The current program, which will likely be reauthorized this year prior to the Trump inauguration, provides grants to states that are then lent out to local entities. The state is required to match the federal grant with a 20% match. Some states have structured their existing portfolio of loans into a leveraged package freeing up financing for more loans. Each state runs their own Clean Water State Revolving Fund and those entities seeking a loan must ensure they have an ability to pay back the loan. Once loans are paid back, each state can then revolve that money and issue new loans.
It is unclear at this point if the Trump-Pence Administration will pursue significant new funding sources for water infrastructure, or if any new funds that are contemplated in an infrastructure bill early on in the new Administration will be directed to water systems. Unlike surface transportation and aviation, there already exists significant private sector investment in water systems, including investor-owned facilities.

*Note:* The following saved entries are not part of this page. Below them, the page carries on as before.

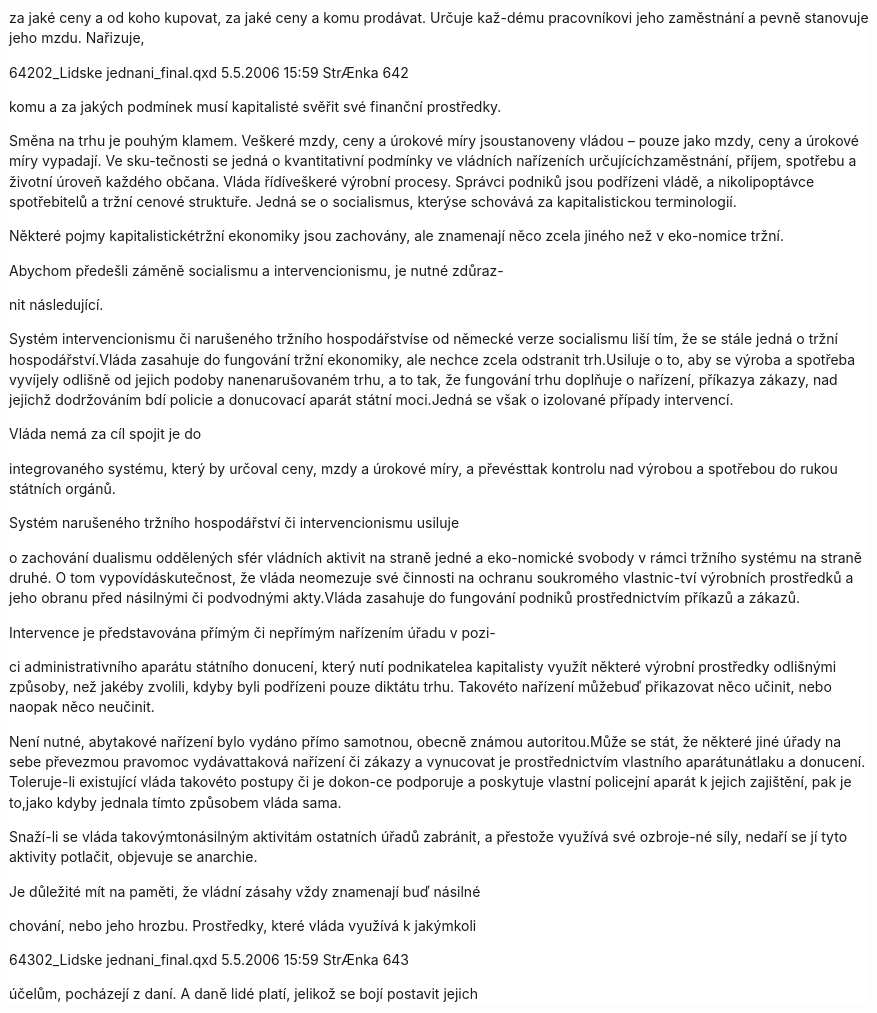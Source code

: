 za jaké ceny a od koho kupovat, za jaké ceny a komu prodávat. Určuje kaž-dému pracovníkovi jeho zaměstnání a pevně stanovuje jeho mzdu. Nařizuje,

64202_Lidske jednani_final.qxd 5.5.2006 15:59 StrÆnka 642

komu a za jakých podmínek musí kapitalisté svěřit své finanční prostředky.

Směna na trhu je pouhým klamem. Veškeré mzdy, ceny a úrokové míry jsoustanoveny vládou – pouze jako mzdy, ceny a úrokové míry vypadají. Ve sku-tečnosti se jedná o kvantitativní podmínky ve vládních nařízeních určujícíchzaměstnání, příjem, spotřebu a životní úroveň každého občana. Vláda řídíveškeré výrobní procesy. Správci podniků jsou podřízeni vládě, a nikolipoptávce spotřebitelů a tržní cenové struktuře. Jedná se o socialismus, kterýse schovává za kapitalistickou terminologií.

Některé pojmy kapitalistickétržní ekonomiky jsou zachovány, ale znamenají něco zcela jiného než v eko-nomice tržní.

Abychom předešli záměně socialismu a intervencionismu, je nutné zdůraz-

nit následující.

Systém intervencionismu či narušeného tržního hospodářstvíse od německé verze socialismu liší tím, že se stále jedná o tržní hospodářství.Vláda zasahuje do fungování tržní ekonomiky, ale nechce zcela odstranit trh.Usiluje o to, aby se výroba a spotřeba vyvíjely odlišně od jejich podoby nanenarušovaném trhu, a to tak, že fungování trhu doplňuje o nařízení, příkazya zákazy, nad jejichž dodržováním bdí policie a donucovací aparát státní moci.Jedná se však o izolované případy intervencí.

Vláda nemá za cíl spojit je do

integrovaného systému, který by určoval ceny, mzdy a úrokové míry, a převésttak kontrolu nad výrobou a spotřebou do rukou státních orgánů.

Systém narušeného tržního hospodářství či intervencionismu usiluje

o zachování dualismu oddělených sfér vládních aktivit na straně jedné a eko-nomické svobody v rámci tržního systému na straně druhé. O tom vypovídáskutečnost, že vláda neomezuje své činnosti na ochranu soukromého vlastnic-tví výrobních prostředků a jeho obranu před násilnými či podvodnými akty.Vláda zasahuje do fungování podniků prostřednictvím příkazů a zákazů.

Intervence je představována přímým či nepřímým nařízením úřadu v pozi-

ci administrativního aparátu státního donucení, který nutí podnikatelea kapitalisty využít některé výrobní prostředky odlišnými způsoby, než jakéby zvolili, kdyby byli podřízeni pouze diktátu trhu. Takovéto nařízení můžebuď přikazovat něco učinit, nebo naopak něco neučinit.

Není nutné, abytakové nařízení bylo vydáno přímo samotnou, obecně známou autoritou.Může se stát, že některé jiné úřady na sebe převezmou pravomoc vydávattaková nařízení či zákazy a vynucovat je prostřednictvím vlastního aparátunátlaku a donucení. Toleruje-li existující vláda takovéto postupy či je dokon-ce podporuje a poskytuje vlastní policejní aparát k jejich zajištění, pak je to,jako kdyby jednala tímto způsobem vláda sama.

Snaží-li se vláda takovýmtonásilným aktivitám ostatních úřadů zabránit, a přestože využívá své ozbroje-né síly, nedaří se jí tyto aktivity potlačit, objevuje se anarchie.

Je důležité mít na paměti, že vládní zásahy vždy znamenají buď násilné

chování, nebo jeho hrozbu. Prostředky, které vláda využívá k jakýmkoli

64302_Lidske jednani_final.qxd 5.5.2006 15:59 StrÆnka 643

účelům, pocházejí z daní. A daně lidé platí, jelikož se bojí postavit jejich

The Trump-Pence plan states it will prioritize modernizing and securing pipelines, which are regulated primarily through state regulatory oversight and inspections and by the DOT’s modal agency – the Pipeline and Hazardous Materials Safety Administration (PHMSA). The Trump-Pence plan appears to be focused on a review of recent efforts by the Obama Administration to expand PHMSA jurisdiction into areas where previously there had been no federal oversight. In addition, regulations for movement of hazardous materials (i.e. Crude by Rail Tank Car Regulation) will also be under review to determine if they are viewed as overly-restrictive or lacking federal jurisdictional authority.
The Obama Administration had expanded efforts toward greater pipeline safety through the rulemaking on Integrity Management Program for Gas Distribution Pipelines (PHMSA–RSPA–2004–19854)— a rulemaking that was initiated under the Bush Administration. This rule, applicable to distribution pipelines, adds a requirement that operators install excess flow valves on all new and replaced residential service lines serving single residences.
In addition, the Obama Administration proposed changes to the integrity management requirements by modifying the regulation of onshore gas gathering lines. Further, PHMSA proposed to require periodic inline integrity assessments of hazardous liquid pipelines that are located outside of high consequence areas and further require the use of leak detection systems on hazardous liquid pipelines in all locations.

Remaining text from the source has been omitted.